### TASK DETAILS
Only the lines from the first line of the records through the line containing "### 效率的诱惑与认知的代价" belong in the answer. Copy them exactly.

---*---

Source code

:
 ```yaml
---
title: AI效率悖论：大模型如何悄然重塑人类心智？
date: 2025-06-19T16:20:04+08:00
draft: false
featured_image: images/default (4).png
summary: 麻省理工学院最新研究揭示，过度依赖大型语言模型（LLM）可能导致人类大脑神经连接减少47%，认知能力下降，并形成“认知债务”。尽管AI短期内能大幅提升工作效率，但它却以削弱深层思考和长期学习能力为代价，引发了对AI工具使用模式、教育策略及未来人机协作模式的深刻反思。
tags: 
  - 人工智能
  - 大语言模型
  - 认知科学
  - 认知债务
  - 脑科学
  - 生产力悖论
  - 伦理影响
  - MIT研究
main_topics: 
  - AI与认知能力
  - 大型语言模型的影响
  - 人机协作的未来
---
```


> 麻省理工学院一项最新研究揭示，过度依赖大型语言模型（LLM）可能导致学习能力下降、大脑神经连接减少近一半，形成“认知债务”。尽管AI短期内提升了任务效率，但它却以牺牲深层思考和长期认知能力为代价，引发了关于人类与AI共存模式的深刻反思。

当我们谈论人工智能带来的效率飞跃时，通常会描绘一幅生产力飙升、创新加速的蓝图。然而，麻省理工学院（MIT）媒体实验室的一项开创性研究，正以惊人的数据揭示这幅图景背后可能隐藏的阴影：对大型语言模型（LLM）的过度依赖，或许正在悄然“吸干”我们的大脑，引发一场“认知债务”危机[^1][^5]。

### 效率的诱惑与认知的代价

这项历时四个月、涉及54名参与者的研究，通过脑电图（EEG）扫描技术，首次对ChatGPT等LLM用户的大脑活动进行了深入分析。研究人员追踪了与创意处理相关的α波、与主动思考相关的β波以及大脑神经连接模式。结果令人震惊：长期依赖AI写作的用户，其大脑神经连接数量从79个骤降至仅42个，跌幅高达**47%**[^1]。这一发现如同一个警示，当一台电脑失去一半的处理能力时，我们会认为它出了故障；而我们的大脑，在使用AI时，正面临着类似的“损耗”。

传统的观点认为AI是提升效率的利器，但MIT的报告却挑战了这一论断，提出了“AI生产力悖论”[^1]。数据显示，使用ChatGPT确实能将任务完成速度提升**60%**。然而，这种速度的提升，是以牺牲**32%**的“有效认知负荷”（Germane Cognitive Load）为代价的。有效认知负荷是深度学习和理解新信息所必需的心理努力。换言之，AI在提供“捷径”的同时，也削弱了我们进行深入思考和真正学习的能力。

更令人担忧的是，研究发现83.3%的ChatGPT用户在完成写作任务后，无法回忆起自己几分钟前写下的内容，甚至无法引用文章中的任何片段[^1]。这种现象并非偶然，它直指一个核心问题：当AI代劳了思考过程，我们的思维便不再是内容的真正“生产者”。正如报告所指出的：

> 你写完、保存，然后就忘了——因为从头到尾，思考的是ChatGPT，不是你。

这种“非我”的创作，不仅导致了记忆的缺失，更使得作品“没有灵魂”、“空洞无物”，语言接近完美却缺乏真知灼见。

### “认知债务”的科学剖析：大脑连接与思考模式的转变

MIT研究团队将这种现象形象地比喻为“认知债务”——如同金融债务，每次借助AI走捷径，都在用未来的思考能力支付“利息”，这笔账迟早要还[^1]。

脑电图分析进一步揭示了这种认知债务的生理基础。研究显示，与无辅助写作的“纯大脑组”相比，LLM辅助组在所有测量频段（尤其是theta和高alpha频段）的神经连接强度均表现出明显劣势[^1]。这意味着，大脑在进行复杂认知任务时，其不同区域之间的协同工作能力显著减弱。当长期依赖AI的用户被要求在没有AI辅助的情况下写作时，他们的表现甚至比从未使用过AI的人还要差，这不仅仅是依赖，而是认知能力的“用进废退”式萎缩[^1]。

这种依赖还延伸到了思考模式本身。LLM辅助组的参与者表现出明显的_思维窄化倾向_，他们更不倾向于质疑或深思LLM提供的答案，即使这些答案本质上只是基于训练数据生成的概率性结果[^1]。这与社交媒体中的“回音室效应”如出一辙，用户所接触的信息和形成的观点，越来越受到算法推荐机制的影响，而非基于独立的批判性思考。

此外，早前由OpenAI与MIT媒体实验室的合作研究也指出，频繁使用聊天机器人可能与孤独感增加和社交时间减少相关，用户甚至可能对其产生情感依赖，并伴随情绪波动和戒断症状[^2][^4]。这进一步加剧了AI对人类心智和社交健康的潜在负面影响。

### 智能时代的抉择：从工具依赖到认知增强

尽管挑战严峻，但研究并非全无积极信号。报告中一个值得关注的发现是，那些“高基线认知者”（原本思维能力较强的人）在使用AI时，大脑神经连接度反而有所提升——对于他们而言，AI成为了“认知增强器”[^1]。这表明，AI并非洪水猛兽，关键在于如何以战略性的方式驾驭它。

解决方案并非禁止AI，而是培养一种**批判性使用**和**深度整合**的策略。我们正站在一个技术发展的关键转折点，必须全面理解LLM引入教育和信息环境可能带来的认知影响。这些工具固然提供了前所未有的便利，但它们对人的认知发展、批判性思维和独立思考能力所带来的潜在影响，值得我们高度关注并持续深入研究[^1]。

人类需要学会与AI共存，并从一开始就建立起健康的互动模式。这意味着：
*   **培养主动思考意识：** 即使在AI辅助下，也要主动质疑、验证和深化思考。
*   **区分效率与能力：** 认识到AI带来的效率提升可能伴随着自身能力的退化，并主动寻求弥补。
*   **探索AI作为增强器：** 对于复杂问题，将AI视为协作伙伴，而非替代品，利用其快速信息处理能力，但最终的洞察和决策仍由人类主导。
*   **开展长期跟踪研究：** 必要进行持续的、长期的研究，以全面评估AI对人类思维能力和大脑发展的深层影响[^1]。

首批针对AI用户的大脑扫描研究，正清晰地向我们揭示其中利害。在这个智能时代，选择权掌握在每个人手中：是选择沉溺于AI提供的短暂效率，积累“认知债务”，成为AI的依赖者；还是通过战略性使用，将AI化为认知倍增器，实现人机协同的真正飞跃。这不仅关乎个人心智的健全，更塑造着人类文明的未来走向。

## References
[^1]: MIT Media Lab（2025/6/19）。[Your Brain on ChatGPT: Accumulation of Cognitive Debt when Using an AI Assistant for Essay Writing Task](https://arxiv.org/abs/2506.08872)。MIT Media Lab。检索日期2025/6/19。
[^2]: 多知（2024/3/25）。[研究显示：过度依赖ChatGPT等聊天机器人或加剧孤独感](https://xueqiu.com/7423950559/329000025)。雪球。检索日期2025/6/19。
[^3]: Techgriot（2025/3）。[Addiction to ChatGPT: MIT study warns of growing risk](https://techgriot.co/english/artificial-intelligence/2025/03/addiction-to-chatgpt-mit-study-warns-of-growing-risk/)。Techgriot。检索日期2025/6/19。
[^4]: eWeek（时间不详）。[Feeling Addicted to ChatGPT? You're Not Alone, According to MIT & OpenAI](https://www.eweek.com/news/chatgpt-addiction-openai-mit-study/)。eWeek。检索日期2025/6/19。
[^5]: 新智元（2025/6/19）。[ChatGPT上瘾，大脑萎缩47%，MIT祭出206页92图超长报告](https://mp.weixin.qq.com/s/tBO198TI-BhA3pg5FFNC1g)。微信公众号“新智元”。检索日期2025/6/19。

---*---

### THE COMPLETED TASK
Source code

:
 ```yaml
---
title: AI效率悖论：大模型如何悄然重塑人类心智？
date: 2025-06-19T16:20:04+08:00
draft: false
featured_image: images/default (4).png
summary: 麻省理工学院最新研究揭示，过度依赖大型语言模型（LLM）可能导致人类大脑神经连接减少47%，认知能力下降，并形成“认知债务”。尽管AI短期内能大幅提升工作效率，但它却以削弱深层思考和长期学习能力为代价，引发了对AI工具使用模式、教育策略及未来人机协作模式的深刻反思。
tags: 
  - 人工智能
  - 大语言模型
  - 认知科学
  - 认知债务
  - 脑科学
  - 生产力悖论
  - 伦理影响
  - MIT研究
main_topics: 
  - AI与认知能力
  - 大型语言模型的影响
  - 人机协作的未来
---
```


> 麻省理工学院一项最新研究揭示，过度依赖大型语言模型（LLM）可能导致学习能力下降、大脑神经连接减少近一半，形成“认知债务”。尽管AI短期内提升了任务效率，但它却以牺牲深层思考和长期认知能力为代价，引发了关于人类与AI共存模式的深刻反思。

当我们谈论人工智能带来的效率飞跃时，通常会描绘一幅生产力飙升、创新加速的蓝图。然而，麻省理工学院（MIT）媒体实验室的一项开创性研究，正以惊人的数据揭示这幅图景背后可能隐藏的阴影：对大型语言模型（LLM）的过度依赖，或许正在悄然“吸干”我们的大脑，引发一场“认知债务”危机[^1][^5]。

### 效率的诱惑与认知的代价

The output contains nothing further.